WHAT THE EXERCISE ASKS:
Transcribe every line of the listing below without any deviation.

**** THE RECORDS

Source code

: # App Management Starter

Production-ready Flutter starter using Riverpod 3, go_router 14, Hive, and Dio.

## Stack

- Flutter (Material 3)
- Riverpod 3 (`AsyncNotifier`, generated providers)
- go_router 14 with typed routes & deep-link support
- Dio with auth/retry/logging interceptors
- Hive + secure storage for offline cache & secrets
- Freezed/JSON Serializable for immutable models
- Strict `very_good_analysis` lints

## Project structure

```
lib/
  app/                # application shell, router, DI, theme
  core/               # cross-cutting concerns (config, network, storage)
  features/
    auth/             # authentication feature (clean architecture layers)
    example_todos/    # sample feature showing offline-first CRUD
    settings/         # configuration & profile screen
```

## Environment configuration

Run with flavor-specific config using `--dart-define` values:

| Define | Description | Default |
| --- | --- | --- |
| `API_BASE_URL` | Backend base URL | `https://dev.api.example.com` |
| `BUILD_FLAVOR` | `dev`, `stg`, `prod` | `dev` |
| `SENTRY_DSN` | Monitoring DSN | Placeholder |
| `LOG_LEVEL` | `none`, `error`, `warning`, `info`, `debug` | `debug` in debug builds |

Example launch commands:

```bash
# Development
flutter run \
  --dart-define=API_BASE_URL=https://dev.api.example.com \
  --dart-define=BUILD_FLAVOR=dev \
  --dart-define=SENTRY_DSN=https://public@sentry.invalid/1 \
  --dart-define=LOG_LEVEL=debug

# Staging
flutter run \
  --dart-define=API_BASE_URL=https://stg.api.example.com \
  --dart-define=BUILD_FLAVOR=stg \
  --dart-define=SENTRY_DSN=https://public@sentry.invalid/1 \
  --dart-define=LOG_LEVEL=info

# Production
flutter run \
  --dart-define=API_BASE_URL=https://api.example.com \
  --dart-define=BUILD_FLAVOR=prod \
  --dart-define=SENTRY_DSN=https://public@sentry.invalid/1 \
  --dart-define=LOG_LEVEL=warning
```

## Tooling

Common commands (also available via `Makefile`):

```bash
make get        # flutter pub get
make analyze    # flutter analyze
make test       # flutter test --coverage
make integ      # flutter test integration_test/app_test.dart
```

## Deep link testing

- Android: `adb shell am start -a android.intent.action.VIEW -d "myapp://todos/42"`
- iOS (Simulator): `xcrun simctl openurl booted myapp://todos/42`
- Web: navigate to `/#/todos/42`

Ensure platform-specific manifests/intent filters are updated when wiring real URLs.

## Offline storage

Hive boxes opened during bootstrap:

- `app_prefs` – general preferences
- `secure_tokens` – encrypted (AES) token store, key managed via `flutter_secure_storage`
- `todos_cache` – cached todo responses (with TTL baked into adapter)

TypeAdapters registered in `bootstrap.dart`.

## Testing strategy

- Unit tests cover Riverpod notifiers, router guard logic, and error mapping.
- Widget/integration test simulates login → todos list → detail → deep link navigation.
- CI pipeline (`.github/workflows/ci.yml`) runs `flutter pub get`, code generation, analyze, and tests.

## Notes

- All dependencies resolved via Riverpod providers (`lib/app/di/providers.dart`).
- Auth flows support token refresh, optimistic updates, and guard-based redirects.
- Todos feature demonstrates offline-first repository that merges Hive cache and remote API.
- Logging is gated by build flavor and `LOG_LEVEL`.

********

ANSWER BOX:
Source code

: # App Management Starter

Production-ready Flutter starter using Riverpod 3, go_router 14, Hive, and Dio.

## Stack

- Flutter (Material 3)
- Riverpod 3 (`AsyncNotifier`, generated providers)
- go_router 14 with typed routes & deep-link support
- Dio with auth/retry/logging interceptors
- Hive + secure storage for offline cache & secrets
- Freezed/JSON Serializable for immutable models
- Strict `very_good_analysis` lints

## Project structure

```
lib/
  app/                # application shell, router, DI, theme
  core/               # cross-cutting concerns (config, network, storage)
  features/
    auth/             # authentication feature (clean architecture layers)
    example_todos/    # sample feature showing offline-first CRUD
    settings/         # configuration & profile screen
```

## Environment configuration

Run with flavor-specific config using `--dart-define` values:

| Define | Description | Default |
| --- | --- | --- |
| `API_BASE_URL` | Backend base URL | `https://dev.api.example.com` |
| `BUILD_FLAVOR` | `dev`, `stg`, `prod` | `dev` |
| `SENTRY_DSN` | Monitoring DSN | Placeholder |
| `LOG_LEVEL` | `none`, `error`, `warning`, `info`, `debug` | `debug` in debug builds |

Example launch commands:

```bash
# Development
flutter run \
  --dart-define=API_BASE_URL=https://dev.api.example.com \
  --dart-define=BUILD_FLAVOR=dev \
  --dart-define=SENTRY_DSN=https://public@sentry.invalid/1 \
  --dart-define=LOG_LEVEL=debug

# Staging
flutter run \
  --dart-define=API_BASE_URL=https://stg.api.example.com \
  --dart-define=BUILD_FLAVOR=stg \
  --dart-define=SENTRY_DSN=https://public@sentry.invalid/1 \
  --dart-define=LOG_LEVEL=info

# Production
flutter run \
  --dart-define=API_BASE_URL=https://api.example.com \
  --dart-define=BUILD_FLAVOR=prod \
  --dart-define=SENTRY_DSN=https://public@sentry.invalid/1 \
  --dart-define=LOG_LEVEL=warning
```

## Tooling

Common commands (also available via `Makefile`):

```bash
make get        # flutter pub get
make analyze    # flutter analyze
make test       # flutter test --coverage
make integ      # flutter test integration_test/app_test.dart
```

## Deep link testing

- Android: `adb shell am start -a android.intent.action.VIEW -d "myapp://todos/42"`
- iOS (Simulator): `xcrun simctl openurl booted myapp://todos/42`
- Web: navigate to `/#/todos/42`

Ensure platform-specific manifests/intent filters are updated when wiring real URLs.

## Offline storage

Hive boxes opened during bootstrap:

- `app_prefs` – general preferences
- `secure_tokens` – encrypted (AES) token store, key managed via `flutter_secure_storage`
- `todos_cache` – cached todo responses (with TTL baked into adapter)

TypeAdapters registered in `bootstrap.dart`.

## Testing strategy

- Unit tests cover Riverpod notifiers, router guard logic, and error mapping.
- Widget/integration test simulates login → todos list → detail → deep link navigation.
- CI pipeline (`.github/workflows/ci.yml`) runs `flutter pub get`, code generation, analyze, and tests.

## Notes

- All dependencies resolved via Riverpod providers (`lib/app/di/providers.dart`).
- Auth flows support token refresh, optimistic updates, and guard-based redirects.
- Todos feature demonstrates offline-first repository that merges Hive cache and remote API.
- Logging is gated by build flavor and `LOG_LEVEL`.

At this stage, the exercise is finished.